Face classes

This class represents faces of 2D and 3D elements. The are used to store and compute surface loads on elements.

Future applications will include contact.

The Faces class is an abstract class defining the interface for all face classes.

class femedu.elements.Faces.Faces(id, *nds, **kwargs)

abstract class: representing one face of a 2D or 3D element

computeNodalFlux()

This is a virtual method. Any class derived from Faces must implement this function.

computeNodalForces()

This is a virtual method. Any class derived from Faces must implement this function.

initialize()

This is a virtual method. Any class derived from Faces must implement this function.

isFace(X, N)

Abstract interface for test function.

Note

This method needs to be implemented by every derived class.

Parameters:

  • X (np.array) – position vector for a point

  • N (np.array) – outward normal vector at X

Returns:

True if X and N match this face. False otherwise.

setFlux(qn, influx=False)

Defines a scalar surface flux on this Face. Coordinates n is the outward normal.

Parameters:

  • qn – normal flux per unit length (or unit area in 3d)

  • influx – set to True if given value is an in-flux. (same as entering a negative out-flux)

setLoad(pn, ps)

Defines surface loading on this Face. Coordinates n and s are outward normal and tangent directions, respectively. The local tangent is defined from the first to th esecond (to the third) node.

Parameters:

  • pn – normal force per unit length

  • ps – tangential force per unit length

Derived Classes

class femedu.elements.Face2D.Face2D(id, *nds, **kwargs)

Implementation representing one face of a 2D element

The face may be defined by two nodes (liner interpolation) or three nodes (quadratic interpolation). The node order for quadratic elements is nodes at [-1, 0, +1]

computeNodalFlux()

Implementation of nodal flux calculation from surface flux.

Surface out-flux (in-flux) is considered positive (negative).

The surface is described as

\[{\boldsymbol\varphi}(s) = \sum_k \phi_k(s) {\bf X}_k\]

where \(\phi_k(s)\) is the k-th shape function on [-1,1], and \({\bf X}_k\) is the coordinate of the k-th node.

The nodal fluxes are obtained as

\[{\bf P}_i = \int_{-1}^{+1} \phi_i(s) \: q_n \: || \boldsymbol\varphi}_{,s} || \: ds\]
computeNodalForces()

Implementation of nodal force calculation from surface loads.

The surface is described as

\[{\boldsymbol\varphi}(s) = \sum_k \phi_k(s) {\bf X}_k\]

where \(\phi_k(s)\) is the k-th shape function on [-1,1], and \({\bf X}_k\) is the coordinate of the k-th node.

The nodal forces are obtained as

\[{\bf P}_i = \int_{-1}^{+1} \phi_i(s) \left( p_n \, {\boldsymbol\varphi}_{,s} \times {\bf k} + p_s \, {\boldsymbol\varphi}_{,s} \right) ds\]
initialize()

This method computes area and normals for Face2D.

It is called by the constructor of the Faces class.

isFace(X, N)

Implementation of the test function.

Parameters:

  • X (np.array) – position vector for a point

  • N (np.array) – outward normal vector at X

Returns:

True if X and N match this face.
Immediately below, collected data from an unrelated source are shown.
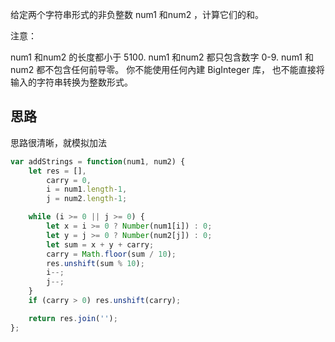 给定两个字符串形式的非负整数 num1 和num2 ，计算它们的和。

注意：

num1 和num2 的长度都小于 5100.
num1 和num2 都只包含数字 0-9.
num1 和num2 都不包含任何前导零。
你不能使用任何內建 BigInteger 库， 也不能直接将输入的字符串转换为整数形式。

## 思路
思路很清晰，就模拟加法

```javascript
var addStrings = function(num1, num2) {
    let res = [],
        carry = 0,
        i = num1.length-1,
        j = num2.length-1;

    while (i >= 0 || j >= 0) {
        let x = i >= 0 ? Number(num1[i]) : 0;
        let y = j >= 0 ? Number(num2[j]) : 0;
        let sum = x + y + carry;
        carry = Math.floor(sum / 10);
        res.unshift(sum % 10);
        i--;
        j--;
    }
    if (carry > 0) res.unshift(carry);

    return res.join('');
};
```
False otherwise.

class femedu.elements.Face3D.Face3D(id, *nds, **kwargs)

Implementation representing one face of a 3D brick or tetrahedral element

The face may be defined by

  • three nodes: liner interpolation of triangular face

  • four nodes: linear interpolation of an 8-node brick.

  • six nodes: quadratic interpolation of triangular face

  • eight nodes: quadratic interpolation of a 20-node brick.

  • nine nodes: quadratic interpolation of a 27-node brick.

Note

The node order of 3D faces follows the node order of similar shaped 2D elements.

initialize()

This method computes area and normals for Face3D.

It is called by the constructor of the Faces class.

isFace(X, N)

Implementation of the test function.

Parameters:

  • X (np.array) – position vector for a point

  • N (np.array) – outward normal vector at X

Returns:

True if X and N match this face. False otherwise.